July 30, 1988
The swaying of the small wooden boat rocked the dead man’s head back and forth on indifferent shoulders. His blue eyes bulged from their sockets in his mottled face. His thick tongue hung halfway out of his mouth.
“Turn this damn ride off!” Sheriff Cletus Butane shouted before spitting thick brown tobacco juice onto the dying grass.
A carnival worker scurried to the control panel of the Love Moat amusement ride and hit the off switch. With the power cut, the corpse stopped rocking. His ride was over.

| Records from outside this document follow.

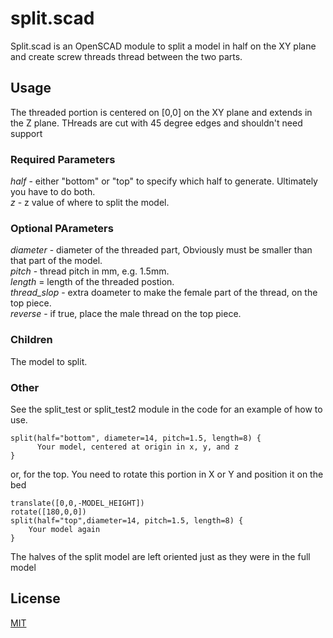 # split.scad

Split.scad is an OpenSCAD module to split a model in half on the XY plane and create screw threads thread between the two parts.

## Usage

The threaded portion is centered on [0,0] on the XY plane and extends in the Z plane.  THreads are cut with
 45 degree edges and shouldn't need support

### Required Parameters

*half* - either "bottom" or "top" to specify which half to generate.  Ultimately you have to do both.  
*z* - z value of where to split the model.  

### Optional PArameters

*diameter* - diameter of the threaded part, Obviously must be smaller than that part of the model.  
*pitch* - thread pitch in mm, e.g. 1.5mm.  
*length* = length of the threaded postion.  
*thread_slop* - extra doameter to make the female part of the thread, on the top piece.  
*reverse* - if true, place the male thread on the top piece.  

### Children

The model to split.
   
### Other
See the split_test or split_test2 module in the code for an example of how to use.

```
split(half="bottom", diameter=14, pitch=1.5, length=8) {
      Your model, centered at origin in x, y, and z
}
```
or, for the top.  You need to rotate this portion in X or Y and position it on the bed
```
translate([0,0,-MODEL_HEIGHT])
rotate([180,0,0])
split(half="top",diameter=14, pitch=1.5, length=8) {
    Your model again
}
```

The halves of the split model are left oriented just as they were in the full model

## License

[MIT](https:choosealicense.com/licenses/mit/)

Joni didn’t even think about what she was doing. The auto rewinder whizzed as she took picture after picture with her Nikon 35mm camera.
Sheriff Butane narrowed his eyes and glared at her. Joni ignored him. As the sole reporter and photographer for The Ogallala Gazette, Joni felt that she’d taken more than her share of photographs of prize pumpkins and toddler beauty-pageant winners. Now, at last, a news story.

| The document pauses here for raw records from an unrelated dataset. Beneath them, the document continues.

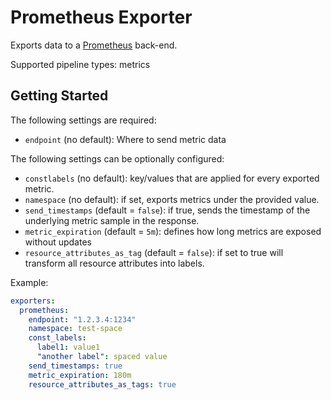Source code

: # Prometheus Exporter

Exports data to a [Prometheus](https://prometheus.io/) back-end.

Supported pipeline types: metrics

## Getting Started

The following settings are required:

- `endpoint` (no default): Where to send metric data

The following settings can be optionally configured:

- `constlabels` (no default): key/values that are applied for every exported metric.
- `namespace` (no default): if set, exports metrics under the provided value.
- `send_timestamps` (default = `false`): if true, sends the timestamp of the underlying
  metric sample in the response.
- `metric_expiration` (default = `5m`): defines how long metrics are exposed without updates
- `resource_attributes_as_tag` (default = `false`): if set to true will transform all resource
  attributes into labels.

Example:

```yaml
exporters:
  prometheus:
    endpoint: "1.2.3.4:1234"
    namespace: test-space
    const_labels:
      label1: value1
      "another label": spaced value
    send_timestamps: true
    metric_expiration: 180m
	resource_attributes_as_tags: true
```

“Joni, you do know I could confiscate that camera, don’t ya?”
This did get her attention. She jerked her head up and stared at the huge bulk of a sheriff. On this July morning in Ogallala, Missouri, the thermometer read 95 degrees with humidity to match. At nine in the morning, the sheriff was already drenched in sweat. Dark circles underneath the arms of his uniform gave testimony as to why Sheriff Butane spent most of his work day in his air-conditioned office.

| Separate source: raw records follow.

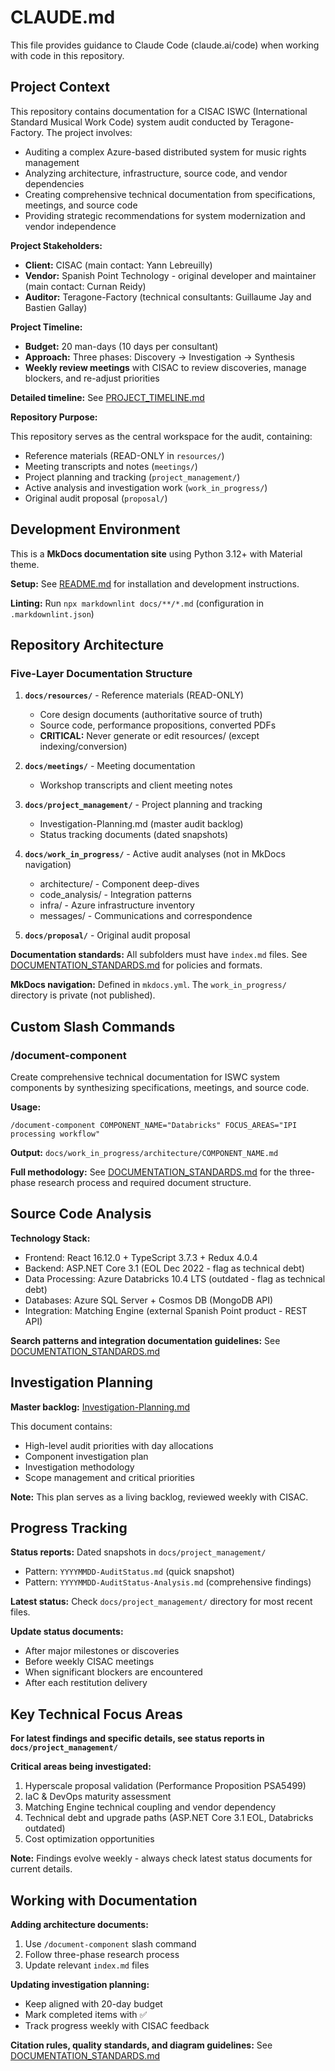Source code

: # CLAUDE.md

This file provides guidance to Claude Code (claude.ai/code) when working with code in this repository.

## Project Context

This repository contains documentation for a CISAC ISWC (International Standard Musical Work Code) system audit conducted by Teragone-Factory. The project involves:

- Auditing a complex Azure-based distributed system for music rights management
- Analyzing architecture, infrastructure, source code, and vendor dependencies
- Creating comprehensive technical documentation from specifications, meetings, and source code
- Providing strategic recommendations for system modernization and vendor independence

**Project Stakeholders:**

- **Client:** CISAC (main contact: Yann Lebreuilly)
- **Vendor:** Spanish Point Technology - original developer and maintainer (main contact: Curnan Reidy)
- **Auditor:** Teragone-Factory (technical consultants: Guillaume Jay and Bastien Gallay)

**Project Timeline:**

- **Budget:** 20 man-days (10 days per consultant)
- **Approach:** Three phases: Discovery → Investigation → Synthesis
- **Weekly review meetings** with CISAC to review discoveries, manage blockers, and re-adjust priorities

**Detailed timeline:** See [PROJECT_TIMELINE.md](docs/PROJECT_TIMELINE.md)

**Repository Purpose:**

This repository serves as the central workspace for the audit, containing:

- Reference materials (READ-ONLY in `resources/`)
- Meeting transcripts and notes (`meetings/`)
- Project planning and tracking (`project_management/`)
- Active analysis and investigation work (`work_in_progress/`)
- Original audit proposal (`proposal/`)

## Development Environment

This is a **MkDocs documentation site** using Python 3.12+ with Material theme.

**Setup:** See [README.md](README.md) for installation and development instructions.

**Linting:** Run `npx markdownlint docs/**/*.md` (configuration in `.markdownlint.json`)

## Repository Architecture

### Five-Layer Documentation Structure

1. **`docs/resources/`** - Reference materials (READ-ONLY)
   - Core design documents (authoritative source of truth)
   - Source code, performance propositions, converted PDFs
   - **CRITICAL:** Never generate or edit resources/ (except indexing/conversion)

2. **`docs/meetings/`** - Meeting documentation
   - Workshop transcripts and client meeting notes

3. **`docs/project_management/`** - Project planning and tracking
   - Investigation-Planning.md (master audit backlog)
   - Status tracking documents (dated snapshots)

4. **`docs/work_in_progress/`** - Active audit analyses (not in MkDocs navigation)
   - architecture/ - Component deep-dives
   - code_analysis/ - Integration patterns
   - infra/ - Azure infrastructure inventory
   - messages/ - Communications and correspondence

5. **`docs/proposal/`** - Original audit proposal

**Documentation standards:** All subfolders must have `index.md` files. See [DOCUMENTATION_STANDARDS.md](docs/DOCUMENTATION_STANDARDS.md) for policies and formats.

**MkDocs navigation:** Defined in `mkdocs.yml`. The `work_in_progress/` directory is private (not published).

## Custom Slash Commands

### /document-component

Create comprehensive technical documentation for ISWC system components by synthesizing specifications, meetings, and source code.

**Usage:**

```plaintext
/document-component COMPONENT_NAME="Databricks" FOCUS_AREAS="IPI processing workflow"
```

**Output:** `docs/work_in_progress/architecture/COMPONENT_NAME.md`

**Full methodology:** See [DOCUMENTATION_STANDARDS.md](docs/DOCUMENTATION_STANDARDS.md#component-documentation-methodology) for the three-phase research process and required document structure.

## Source Code Analysis

**Technology Stack:**

- Frontend: React 16.12.0 + TypeScript 3.7.3 + Redux 4.0.4
- Backend: ASP.NET Core 3.1 (EOL Dec 2022 - flag as technical debt)
- Data Processing: Azure Databricks 10.4 LTS (outdated - flag as technical debt)
- Databases: Azure SQL Server + Cosmos DB (MongoDB API)
- Integration: Matching Engine (external Spanish Point product - REST API)

**Search patterns and integration documentation guidelines:** See [DOCUMENTATION_STANDARDS.md](docs/DOCUMENTATION_STANDARDS.md#source-code-analysis)

## Investigation Planning

**Master backlog:** [Investigation-Planning.md](docs/project_management/Investigation-Planning.md)

This document contains:

- High-level audit priorities with day allocations
- Component investigation plan
- Investigation methodology
- Scope management and critical priorities

**Note:** This plan serves as a living backlog, reviewed weekly with CISAC.

## Progress Tracking

**Status reports:** Dated snapshots in `docs/project_management/`

- Pattern: `YYYYMMDD-AuditStatus.md` (quick snapshot)
- Pattern: `YYYYMMDD-AuditStatus-Analysis.md` (comprehensive findings)

**Latest status:** Check `docs/project_management/` directory for most recent files.

**Update status documents:**

- After major milestones or discoveries
- Before weekly CISAC meetings
- When significant blockers are encountered
- After each restitution delivery

## Key Technical Focus Areas

**For latest findings and specific details, see status reports in `docs/project_management/`**

**Critical areas being investigated:**

1. Hyperscale proposal validation (Performance Proposition PSA5499)
2. IaC & DevOps maturity assessment
3. Matching Engine technical coupling and vendor dependency
4. Technical debt and upgrade paths (ASP.NET Core 3.1 EOL, Databricks outdated)
5. Cost optimization opportunities

**Note:** Findings evolve weekly - always check latest status documents for current details.

## Working with Documentation

**Adding architecture documents:**

1. Use `/document-component` slash command
2. Follow three-phase research process
3. Update relevant `index.md` files

**Updating investigation planning:**

- Keep aligned with 20-day budget
- Mark completed items with ✅
- Track progress weekly with CISAC feedback

**Citation rules, quality standards, and diagram guidelines:** See [DOCUMENTATION_STANDARDS.md](docs/DOCUMENTATION_STANDARDS.md)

“Freedom of the press, Sheriff,” Joni answered.
“Un, huh. We’ll just see about that, missy. Earl! Where the hell is the coroner?”
“On his way, Sheriff,” said the lone deputy, Earl Tatum. Everybody, except the sheriff, called him Tator because his head was shaped like, well, a potato.
A crowd began to gather around the carnival ride. Early morning fairgoers mingled with the carnival workers who huddled around their boss, Ben Boggs. He explained to the sheriff what he’d found this morning when he arrived at the Love Moat ride.
“I knew something was wrong, Sheriff, when I counted the boats and saw two were missing,” Boggs said. “I thought maybe one of my workers forgot them inside the ride, so I turned it on, and sure enough, here come the boats. But that came too,” he said, pointing at the corpse.
“I want to talk to the carny who closed down this ride last night.”
“That’d be José. Go get him,” Boggs barked.
One of the workers left the crowd and ran toward the lot full of old campers and Army surplus tents where the workers lived during the 10-day event.
The sheriff swiped the sweat from his face one more time before yelling, “Move the hell back, people. Mercy! I can’t breathe. Earl!”
“Right here, sheriff.”
“Get on the horn and find out where the coroner is.”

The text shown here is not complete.